I would suggest starting with a semantics, and try to state truth conditions
on sentences, and show how they differ from the conventional ones.     (073)

Pat    (074)

> How would they work in modal predicate logics? Truth be told, I have no
idea and I lack the expertise to try to answer these questions. It may be
that we have the predicate logic we do because trained logicians have gone
down this path some ways farther than I have ? far enough to find out that
it's a blind alley.
> I'll try to respond to some of your other comments soon. In the meantime,
if you don't think anything is to be gained by continuing this conversation,
I'll understand completely.
> Thanks for working so hard to help me understand why predicate logic is as
it is.
> Tom
> On Tuesday, October 13, 2015 9:04 PM, Pat Hayes <phayes@xxxxxxx> wrote:
> On Oct 13, 2015, at 10:53 AM, Thomas Johnston <tmj44p@xxxxxxx> wrote:
> > Oct 13, 2017.
> > 
> > My intuitions tell me that anyone who asserts "All dogs are renates"
believes that there are dogs (i.e. is ontologically committed to the
existence of dogs) just as much as someone who asserts "Some dogs are
> I think your intuition needs some pumping with more examples. Try these:
> All unicorns are imaginary.
> All large unicorns are male.
> All composite prime numbers are larger than 13.
> Your intuition has some very strange consequences. You claim that  (Ux Px
-> Qx)  entails (Ex Px). But the first is equivalent to (Ux. ~Qx -> ~Px), so
it must also entail (Ex ~Qx) So "All dogs are renates" entails the existence
of some non-renates. But if so, then "All dogs are real entities" (or some
other vacuously true property in place of Q), must entail that some non-real
entities exist, which is false. So we can derive a falsehood (perhaps
necessarily false) from a truth (perhaps a necessary truth), using your
intuitions as a guide.  
> > Suppose someone else asserts, instead, that "No dogs are renates". 
> > Certainly, to do that, that person must believe that there are such 
> > things as dogs
> ?? Of course not.  For example:  "No blue rainbows have gold highlights."

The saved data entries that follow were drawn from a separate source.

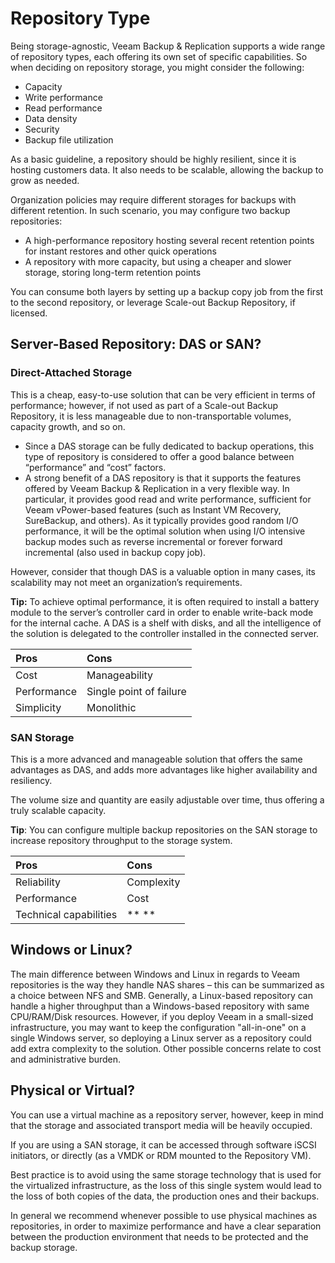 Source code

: # Repository Type
Being storage-agnostic, Veeam Backup & Replication supports a wide range of repository types, each offering its own set of specific capabilities. So when deciding on repository storage, you might consider the following:
-   Capacity
-   Write performance
-   Read performance
-   Data density
-   Security
-   Backup file utilization

As a basic guideline, a repository should be highly resilient, since it is hosting customers data. It also needs to be scalable, allowing the backup to grow as needed.

Organization policies may require different storages for backups with different
retention. In such scenario, you may configure two backup repositories: 
-   A high-performance repository hosting several recent retention points for instant restores and other quick operations
-   A repository with more capacity, but using a cheaper and slower storage, storing long-term retention points

You can consume both layers by setting up a backup copy job from the first to the second repository, or leverage Scale-out Backup Repository, if licensed.

## Server-Based Repository: DAS or SAN?

### Direct-Attached Storage
This is a cheap, easy-to-use solution that can be very efficient in terms of performance; however, if not used as part of a Scale-out Backup Repository, it is less manageable due to non-transportable volumes, capacity growth, and so on.
-   Since a DAS storage can be fully dedicated to backup operations, this type of repository is considered to offer a good balance between “performance” and “cost” factors.
-   A strong benefit of a DAS repository is that it supports the features offered by Veeam Backup & Replication in a very flexible way. In particular, it provides good read and write performance, sufficient for Veeam vPower-based features (such as Instant VM Recovery, SureBackup, and others). As it typically provides good random I/O performance, it will be the optimal solution when using I/O intensive backup modes such as reverse incremental or forever forward incremental (also used in backup copy job).

However, consider that though DAS is a valuable option in many cases, its scalability may not meet an organization’s requirements.

**Tip:** To achieve optimal performance, it is often required to install a battery module to the server’s controller card in order to enable write-back mode for the internal cache. A DAS is a shelf with disks, and all the intelligence of the solution is delegated to the controller installed in the connected server.

| Pros        | Cons                    |
|:------------|:------------------------|
| Cost        | Manageability           |
| Performance | Single point of failure |
| Simplicity  | Monolithic              |

### SAN Storage

This is a more advanced and manageable solution that offers the same advantages as DAS, and adds more advantages like higher availability and resiliency.

The volume size and quantity are easily adjustable over time, thus offering a truly scalable capacity.

**Tip**: You can configure multiple backup repositories on the SAN storage to increase repository throughput to the storage system.

| Pros                   | Cons       |
|:-----------------------|:-----------|
| Reliability            | Complexity |
| Performance            | Cost       |
| Technical capabilities | ** **      |

## Windows or Linux?
The main difference between Windows and Linux in regards to Veeam repositories is the way they handle NAS shares – this can be summarized as a choice between NFS and SMB. Generally, a Linux-based repository can handle a higher throughput than a Windows-based repository with same CPU/RAM/Disk resources. However, if you deploy Veeam in a small-sized infrastructure, you may want to keep the configuration "all-in-one" on a single Windows server, so deploying a Linux server as a repository could add extra complexity to the solution. Other possible concerns relate to cost and administrative burden.

## Physical or Virtual?
You can use a virtual machine as a repository server, however, keep in mind that the storage and associated transport media will be heavily occupied.

If you are using a SAN storage, it can be accessed through software iSCSI initiators, or directly (as a VMDK or RDM mounted to the Repository VM).

Best practice is to avoid using the same storage technology that is used for the virtualized infrastructure, as the loss of this single system would lead to the loss of both copies of the data, the production ones and their backups.

In general we recommend whenever possible to use physical machines as repositories, in order to maximize performance and have a clear separation between the production environment that needs to be protected and the backup storage.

Which, by the way, I believe and am quite sure is true, precisely *because*
there are no blue rainbows. Or, a more realistic example, one that actually
does arise in some conversations here in the deep south, "No spirit guide
will cause you harm."
> > and, in addition, believe that some of them are not renates (a false
belief, of course).
> > 
> > Now for "Some dogs are friendly", and also "Some dogs are not friendly".

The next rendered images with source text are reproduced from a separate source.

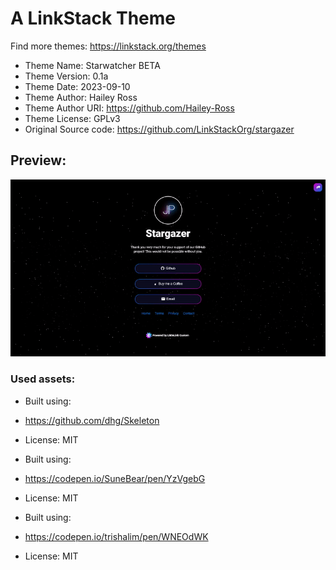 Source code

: # A LinkStack Theme
Find more themes: https://linkstack.org/themes
                                                                                                                                                                         
*	Theme Name: Starwatcher BETA
*	Theme Version: 0.1a
*	Theme Date: 2023-09-10
*	Theme Author: Hailey Ross
*	Theme Author URI: https://github.com/Hailey-Ross
*	Theme License: GPLv3
*	Original Source code: https://github.com/LinkStackOrg/stargazer

## Preview:
![Preview](/preview.gif)


### Used assets:
* Built using:
* https://github.com/dhg/Skeleton
* License: MIT

* Built using:
* https://codepen.io/SuneBear/pen/YzVgebG
* License: MIT

* Built using:
* https://codepen.io/trishalim/pen/WNEOdWK
* License: MIT
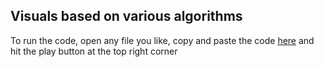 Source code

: ## Visuals based on various algorithms

To run the code, open any file you like, copy and paste the code <a href="https://editor.p5js.org/" target="_blank">here</a> and hit the play button at the top right corner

In both cases, we all seem to agree, someone making those assertions
believes that there are dogs.
> > 
> > Now I'm quite happy about all this. If I make a Gricean-rule serious
assertion by using either the "All" quantification or the "Some"
quantification, I'm talking about whatever is the subject term in those
quantifications ? dogs in this case. I'm particularly happy that negation,
as it appears in the deMorgan's translations between "All" statements and
"Some" statements, doesn't claim that a pair of statements are semantically
equivalent, in which one of the pair expresses a belief that dogs exist but
the other does not.
> > 
> > But in the standard interpretation of predicate logic, that is the
interpretation. In the standard interpretation, negating a statement creates
or removes the expression of a belief that something exists.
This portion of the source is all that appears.